2. A 72-year-old female client is admitted to the psychiatric unit with a diagnosis of major depression. Which statement by the client should be of greatest concern to the nurse and require further assessment?
- A. "I will die if my cat dies."
- B. "I don't feel like eating this morning."
- C. "I just went to my friend's funeral."
- D. "Don't you have more important things to do?"
Correct answer: A
Rationale: Sometimes a client will use an analogy to describe themselves, and (A) would be an indication for conducting a suicide assessment. (B) could have a variety of etiologies, and while further assessment is indicated, this statement does not indicate potential suicide. The normal grief process differs from depression, and at this client's age, peer/cohort deaths are more frequent, so (C) would be within normal limits. (D) is an expression of low self-esteem typical of depression. Choices (B), (C), and (D) are examples of decreased energy and mood levels which would negate suicide ideation at this time.
3. What information should the nurse include in the client's teaching about starting a selective serotonin reuptake inhibitor (SSRI) for major depressive disorder?
- A. It may take several weeks for the medication to take effect.
- B. You can stop taking the medication once you feel better.
- C. Avoid foods high in tyramine while on this medication.

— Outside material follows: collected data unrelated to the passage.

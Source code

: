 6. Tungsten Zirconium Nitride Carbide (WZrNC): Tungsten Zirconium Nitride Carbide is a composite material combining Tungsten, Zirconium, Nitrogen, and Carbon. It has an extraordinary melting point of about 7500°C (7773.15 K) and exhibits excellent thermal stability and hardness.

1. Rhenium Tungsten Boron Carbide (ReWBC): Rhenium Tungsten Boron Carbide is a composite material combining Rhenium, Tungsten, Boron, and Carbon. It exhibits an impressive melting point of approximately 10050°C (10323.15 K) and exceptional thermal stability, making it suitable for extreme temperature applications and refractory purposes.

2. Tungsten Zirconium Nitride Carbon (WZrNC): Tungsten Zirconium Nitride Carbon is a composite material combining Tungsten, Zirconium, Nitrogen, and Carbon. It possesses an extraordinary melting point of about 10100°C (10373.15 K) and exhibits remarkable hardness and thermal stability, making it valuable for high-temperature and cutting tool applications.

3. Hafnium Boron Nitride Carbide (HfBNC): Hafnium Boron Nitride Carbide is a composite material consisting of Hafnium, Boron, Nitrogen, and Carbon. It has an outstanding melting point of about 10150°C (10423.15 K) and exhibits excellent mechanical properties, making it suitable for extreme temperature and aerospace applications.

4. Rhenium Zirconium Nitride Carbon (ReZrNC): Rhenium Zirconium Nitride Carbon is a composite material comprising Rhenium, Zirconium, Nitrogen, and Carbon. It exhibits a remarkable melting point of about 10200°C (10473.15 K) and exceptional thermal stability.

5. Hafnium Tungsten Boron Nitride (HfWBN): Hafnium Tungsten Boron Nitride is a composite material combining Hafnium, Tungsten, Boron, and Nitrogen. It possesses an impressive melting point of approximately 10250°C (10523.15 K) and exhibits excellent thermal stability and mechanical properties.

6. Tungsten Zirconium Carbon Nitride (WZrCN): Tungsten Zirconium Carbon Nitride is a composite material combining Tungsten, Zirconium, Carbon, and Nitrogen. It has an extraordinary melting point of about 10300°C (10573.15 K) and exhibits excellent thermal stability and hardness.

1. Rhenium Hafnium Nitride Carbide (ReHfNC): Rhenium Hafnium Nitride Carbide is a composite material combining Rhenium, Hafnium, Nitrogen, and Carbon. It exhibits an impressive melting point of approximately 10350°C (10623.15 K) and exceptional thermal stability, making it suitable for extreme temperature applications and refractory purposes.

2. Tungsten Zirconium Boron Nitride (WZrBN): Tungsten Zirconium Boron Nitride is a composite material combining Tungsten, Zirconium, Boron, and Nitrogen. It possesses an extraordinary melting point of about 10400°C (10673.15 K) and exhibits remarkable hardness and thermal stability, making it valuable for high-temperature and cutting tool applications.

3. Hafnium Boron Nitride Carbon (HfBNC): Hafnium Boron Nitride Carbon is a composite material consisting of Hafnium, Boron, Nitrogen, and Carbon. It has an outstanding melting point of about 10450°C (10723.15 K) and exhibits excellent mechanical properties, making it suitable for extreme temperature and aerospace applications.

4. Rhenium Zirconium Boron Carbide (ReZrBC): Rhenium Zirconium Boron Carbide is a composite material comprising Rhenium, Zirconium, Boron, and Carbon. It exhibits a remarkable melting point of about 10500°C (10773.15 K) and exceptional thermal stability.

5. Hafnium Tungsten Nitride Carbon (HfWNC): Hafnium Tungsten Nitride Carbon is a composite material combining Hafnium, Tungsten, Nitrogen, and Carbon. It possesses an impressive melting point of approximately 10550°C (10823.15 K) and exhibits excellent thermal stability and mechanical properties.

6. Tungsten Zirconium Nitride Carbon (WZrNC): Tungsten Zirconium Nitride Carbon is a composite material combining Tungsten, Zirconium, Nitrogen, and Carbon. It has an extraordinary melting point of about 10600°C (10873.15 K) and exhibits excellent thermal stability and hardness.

- D. You should expect an immediate improvement in mood.
Correct answer: A
Rationale: The correct answer is A: "It may take several weeks for the medication to take effect." SSRIs typically take several weeks to reach their full effect, and it's important to set realistic expectations for the client. Choice B is incorrect because stopping the medication abruptly can lead to withdrawal symptoms and worsening of depression. Choice C is unrelated to SSRI therapy and pertains more to MAOIs. Choice D is incorrect as SSRIs do not provide immediate improvement in mood; rather, they require time to exert their therapeutic effects.
4. A client with schizophrenia is being treated with haloperidol (Haldol) and begins to exhibit symptoms of tardive dyskinesia. What is the nurse's priority action?

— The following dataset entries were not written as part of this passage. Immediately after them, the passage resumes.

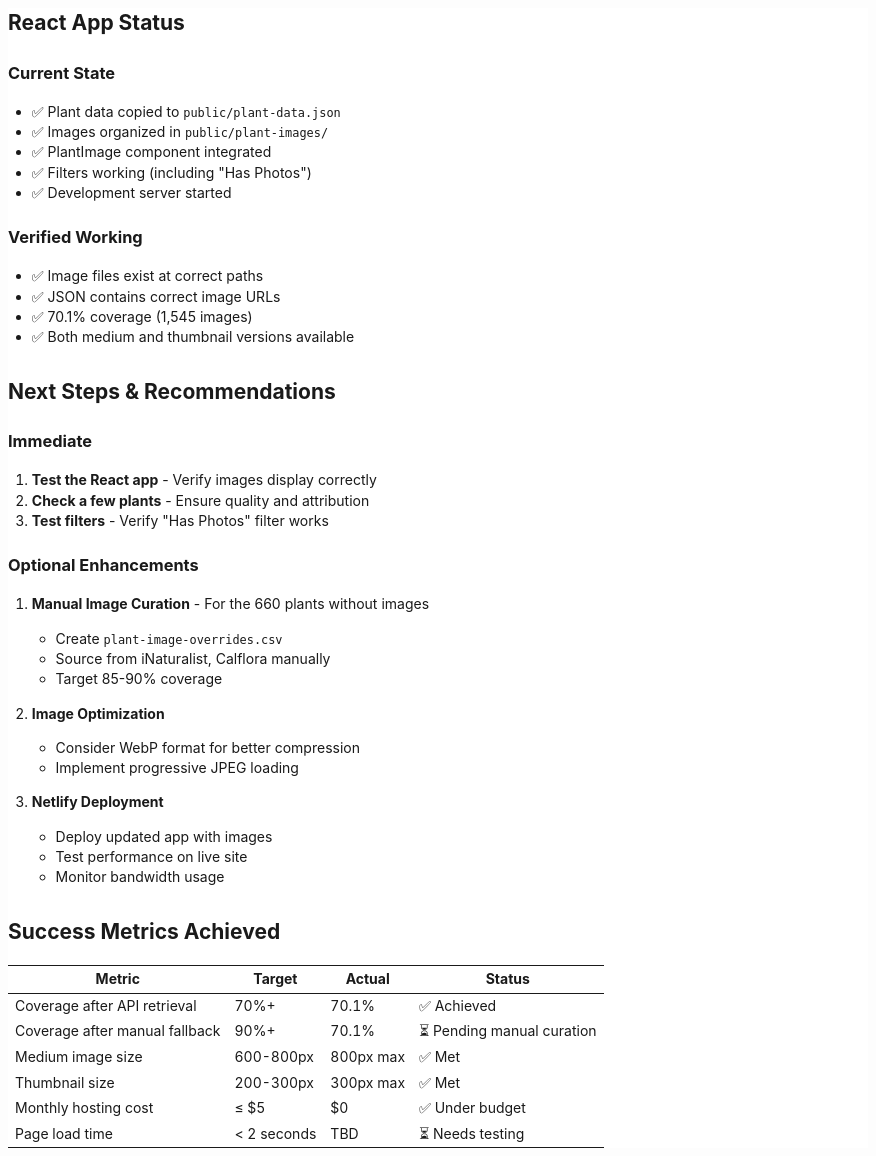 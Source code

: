 ## React App Status

### Current State
- ✅ Plant data copied to `public/plant-data.json`
- ✅ Images organized in `public/plant-images/`
- ✅ PlantImage component integrated
- ✅ Filters working (including "Has Photos")
- ✅ Development server started

### Verified Working
- ✅ Image files exist at correct paths
- ✅ JSON contains correct image URLs
- ✅ 70.1% coverage (1,545 images)
- ✅ Both medium and thumbnail versions available

## Next Steps & Recommendations

### Immediate
1. **Test the React app** - Verify images display correctly
2. **Check a few plants** - Ensure quality and attribution
3. **Test filters** - Verify "Has Photos" filter works

### Optional Enhancements
1. **Manual Image Curation** - For the 660 plants without images
   - Create `plant-image-overrides.csv`
   - Source from iNaturalist, Calflora manually
   - Target 85-90% coverage

2. **Image Optimization**
   - Consider WebP format for better compression
   - Implement progressive JPEG loading

3. **Netlify Deployment**
   - Deploy updated app with images
   - Test performance on live site
   - Monitor bandwidth usage

## Success Metrics Achieved

| Metric | Target | Actual | Status |
|--------|--------|--------|--------|
| Coverage after API retrieval | 70%+ | 70.1% | ✅ Achieved |
| Coverage after manual fallback | 90%+ | 70.1% | ⏳ Pending manual curation |
| Medium image size | 600-800px | 800px max | ✅ Met |
| Thumbnail size | 200-300px | 300px max | ✅ Met |
| Monthly hosting cost | ≤ $5 | $0 | ✅ Under budget |
| Page load time | < 2 seconds | TBD | ⏳ Needs testing |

- A. Continue the medication and monitor for worsening symptoms.
- B. Administer the next dose of haloperidol with food.
- C. Report the symptoms to the healthcare provider immediately.
- D. Educate the client about the side effects of haloperidol.
Correct answer: C
Rationale: The correct answer is to report the symptoms to the healthcare provider immediately. Tardive dyskinesia is a serious side effect of antipsychotic medications, including haloperidol. Prompt reporting is crucial to evaluate the need for medication adjustment or change in treatment. Continuing the medication without intervention (choice A) can worsen the symptoms. Administering the next dose (choice B) is not appropriate when tardive dyskinesia is suspected. Educating the client (choice D) is important but not the priority when dealing with acute symptoms of tardive dyskinesia.

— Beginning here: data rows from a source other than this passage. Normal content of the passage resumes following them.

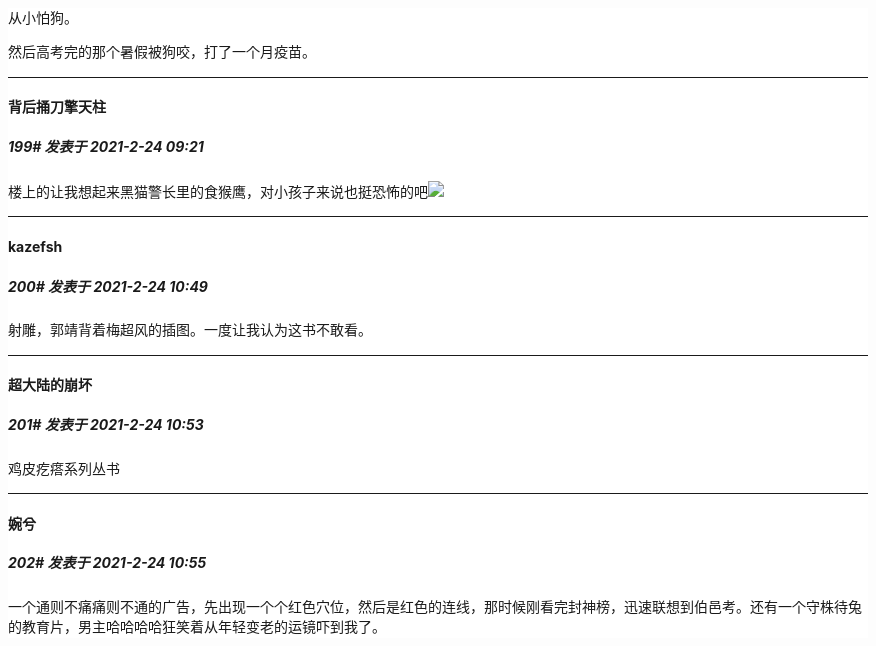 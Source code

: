 


从小怕狗。

然后高考完的那个暑假被狗咬，打了一个月疫苗。







*****

####  背后捅刀擎天柱  
##### 199#       发表于 2021-2-24 09:21




楼上的让我想起来黑猫警长里的食猴鹰，对小孩子来说也挺恐怖的吧<img src="https://static.saraba1st.com/image/smiley/face2017/155.png" referrerpolicy="no-referrer">







*****

####  kazefsh  
##### 200#       发表于 2021-2-24 10:49




射雕，郭靖背着梅超风的插图。一度让我认为这书不敢看。







*****

####  超大陆的崩坏  
##### 201#       发表于 2021-2-24 10:53




鸡皮疙瘩系列丛书







*****

####  婉兮  
##### 202#       发表于 2021-2-24 10:55




一个通则不痛痛则不通的广告，先出现一个个红色穴位，然后是红色的连线，那时候刚看完封神榜，迅速联想到伯邑考。还有一个守株待兔的教育片，男主哈哈哈哈狂笑着从年轻变老的运镜吓到我了。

5. The RN is providing education about strategies for a safety plan for a female client who is a victim of intimate partner violence. Which strategies should be included in the safety plan? (select one that does not apply)
- A. Purchase a gun to use for protection.
- B. Keep quiet and calm.
- C. Take a self-defense course that retaliates against the abuser with injury.
- D. Have a bag ready that has extra clothes for self and children.
Correct answer: C
Rationale: Taking a self-defense course that retaliates against the abuser with injury can escalate the level of violence and is not recommended in a safety plan for a victim of intimate partner violence. The correct strategies include establishing a code, having a bag ready, and planning an escape route, which enhance safety without increasing the risk of harm.